You should also read your music trades weekly, if not daily. (Such as Music Connection magazine!) The music business has changed dramatically over the last two decades and continues to evolve at an astounding rate. Stay on top of changes, new technologies, new deals and the major players in the industry.
Knowing the industry will help you navigate your way and will show your label/distribution partner that you’re serious.
3. Do Your Homework
Your label/distribution partner should send you guidelines and templates to help you submit your music quickly and accurately. Read through everything to make sure that when you send in your cover, audio files, metadata, etc. that it’s to spec and fulfills all the requirements they’ve outlined. No one likes chasing down files here or there, or to receive an album cover that’s 100 x 100 jpg when they’ve asked for 1400 x 1400 (this is the size required for a digital cover on iTunes). Do they want a link or are you supposed to upload everything to an FTP? Find out! When you do your homework, it helps them and it helps you.

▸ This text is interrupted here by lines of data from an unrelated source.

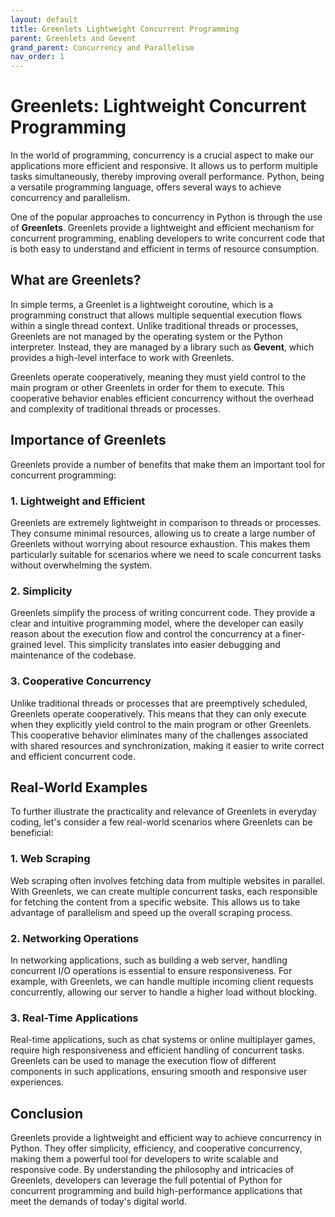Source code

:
 ```yaml
---
layout: default
title: Greenlets Lightweight Concurrent Programming
parent: Greenlets and Gevent
grand_parent: Concurrency and Parallelism
nav_order: 1
---
```

# Greenlets: Lightweight Concurrent Programming

In the world of programming, concurrency is a crucial aspect to make our applications more efficient and responsive. It allows us to perform multiple tasks simultaneously, thereby improving overall performance. Python, being a versatile programming language, offers several ways to achieve concurrency and parallelism.

One of the popular approaches to concurrency in Python is through the use of **Greenlets**. Greenlets provide a lightweight and efficient mechanism for concurrent programming, enabling developers to write concurrent code that is both easy to understand and efficient in terms of resource consumption.

## What are Greenlets?

In simple terms, a Greenlet is a lightweight coroutine, which is a programming construct that allows multiple sequential execution flows within a single thread context. Unlike traditional threads or processes, Greenlets are not managed by the operating system or the Python interpreter. Instead, they are managed by a library such as **Gevent**, which provides a high-level interface to work with Greenlets.

Greenlets operate cooperatively, meaning they must yield control to the main program or other Greenlets in order for them to execute. This cooperative behavior enables efficient concurrency without the overhead and complexity of traditional threads or processes.

## Importance of Greenlets

Greenlets provide a number of benefits that make them an important tool for concurrent programming:

### 1. Lightweight and Efficient

Greenlets are extremely lightweight in comparison to threads or processes. They consume minimal resources, allowing us to create a large number of Greenlets without worrying about resource exhaustion. This makes them particularly suitable for scenarios where we need to scale concurrent tasks without overwhelming the system.

### 2. Simplicity

Greenlets simplify the process of writing concurrent code. They provide a clear and intuitive programming model, where the developer can easily reason about the execution flow and control the concurrency at a finer-grained level. This simplicity translates into easier debugging and maintenance of the codebase.

### 3. Cooperative Concurrency

Unlike traditional threads or processes that are preemptively scheduled, Greenlets operate cooperatively. This means that they can only execute when they explicitly yield control to the main program or other Greenlets. This cooperative behavior eliminates many of the challenges associated with shared resources and synchronization, making it easier to write correct and efficient concurrent code.

## Real-World Examples

To further illustrate the practicality and relevance of Greenlets in everyday coding, let's consider a few real-world scenarios where Greenlets can be beneficial:

### 1. Web Scraping

Web scraping often involves fetching data from multiple websites in parallel. With Greenlets, we can create multiple concurrent tasks, each responsible for fetching the content from a specific website. This allows us to take advantage of parallelism and speed up the overall scraping process.

### 2. Networking Operations

In networking applications, such as building a web server, handling concurrent I/O operations is essential to ensure responsiveness. For example, with Greenlets, we can handle multiple incoming client requests concurrently, allowing our server to handle a higher load without blocking.

### 3. Real-Time Applications

Real-time applications, such as chat systems or online multiplayer games, require high responsiveness and efficient handling of concurrent tasks. Greenlets can be used to manage the execution flow of different components in such applications, ensuring smooth and responsive user experiences.

## Conclusion

Greenlets provide a lightweight and efficient way to achieve concurrency in Python. They offer simplicity, efficiency, and cooperative concurrency, making them a powerful tool for developers to write scalable and responsive code. By understanding the philosophy and intricacies of Greenlets, developers can leverage the full potential of Python for concurrent programming and build high-performance applications that meet the demands of today's digital world.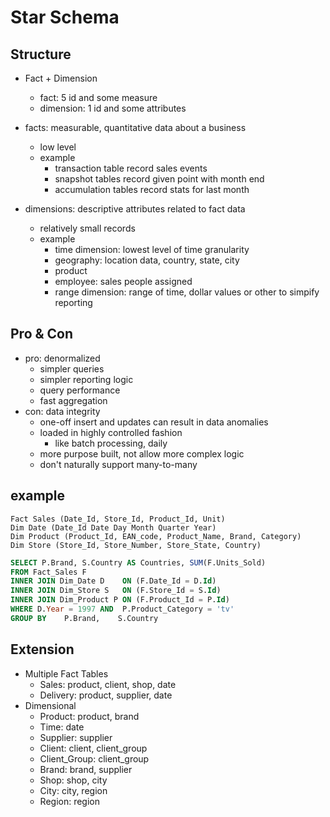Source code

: # Star Schema

## Structure

- Fact + Dimension
  - fact: 5 id and some measure
  - dimension: 1 id and some attributes

- facts: measurable, quantitative data about a business
  - low level
  - example
    - transaction table record sales events
    - snapshot tables record given point with month end
    - accumulation tables record stats for last month
- dimensions: descriptive attributes related to fact data
  - relatively small records
  - example
    - time dimension: lowest level of time granularity
    - geography: location data, country, state, city
    - product
    - employee: sales people assigned
    - range dimension: range of time, dollar values or other to simpify reporting

## Pro & Con

- pro: denormalized
  - simpler queries
  - simpler reporting logic
  - query performance
  - fast aggregation
- con: data integrity
  - one-off insert and updates can result in data anomalies
  - loaded in highly controlled fashion
    - like batch processing, daily
  - more purpose built, not allow more complex logic
  - don't naturally support many-to-many

## example

```
Fact Sales (Date_Id, Store_Id, Product_Id, Unit)
Dim Date (Date_Id Date Day Month Quarter Year)
Dim Product (Product_Id, EAN_code, Product_Name, Brand, Category)
Dim Store (Store_Id, Store_Number, Store_State, Country)
```

```SQL
SELECT P.Brand, S.Country AS Countries, SUM(F.Units_Sold)
FROM Fact_Sales F
INNER JOIN Dim_Date D    ON (F.Date_Id = D.Id)
INNER JOIN Dim_Store S   ON (F.Store_Id = S.Id)
INNER JOIN Dim_Product P ON (F.Product_Id = P.Id)
WHERE D.Year = 1997 AND  P.Product_Category = 'tv'
GROUP BY	P.Brand,	S.Country
```


## Extension

- Multiple Fact Tables
  - Sales: product, client, shop, date
  - Delivery: product, supplier, date
- Dimensional
  - Product: product, brand
  - Time: date
  - Supplier: supplier
  - Client: client, client_group
  - Client_Group: client_group
  - Brand: brand, supplier
  - Shop: shop, city
  - City: city, region
  - Region: region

4. Create a Release and Marketing/Promo Schedule
When releasing a new album, you should choose an official release date and build a marketing/promotions schedule around it (even when doing a digital-only release). This is especially true when working with your distributor. Often they work one-on-one with iTunes, Amazon, et al. to promote upcoming releases, and these services require a minimum of a month notice prior to the release date to consider the album/single for promotions. Let them know the date you’re releasing the album and deliver all assets to them in time to maximize this opportunity.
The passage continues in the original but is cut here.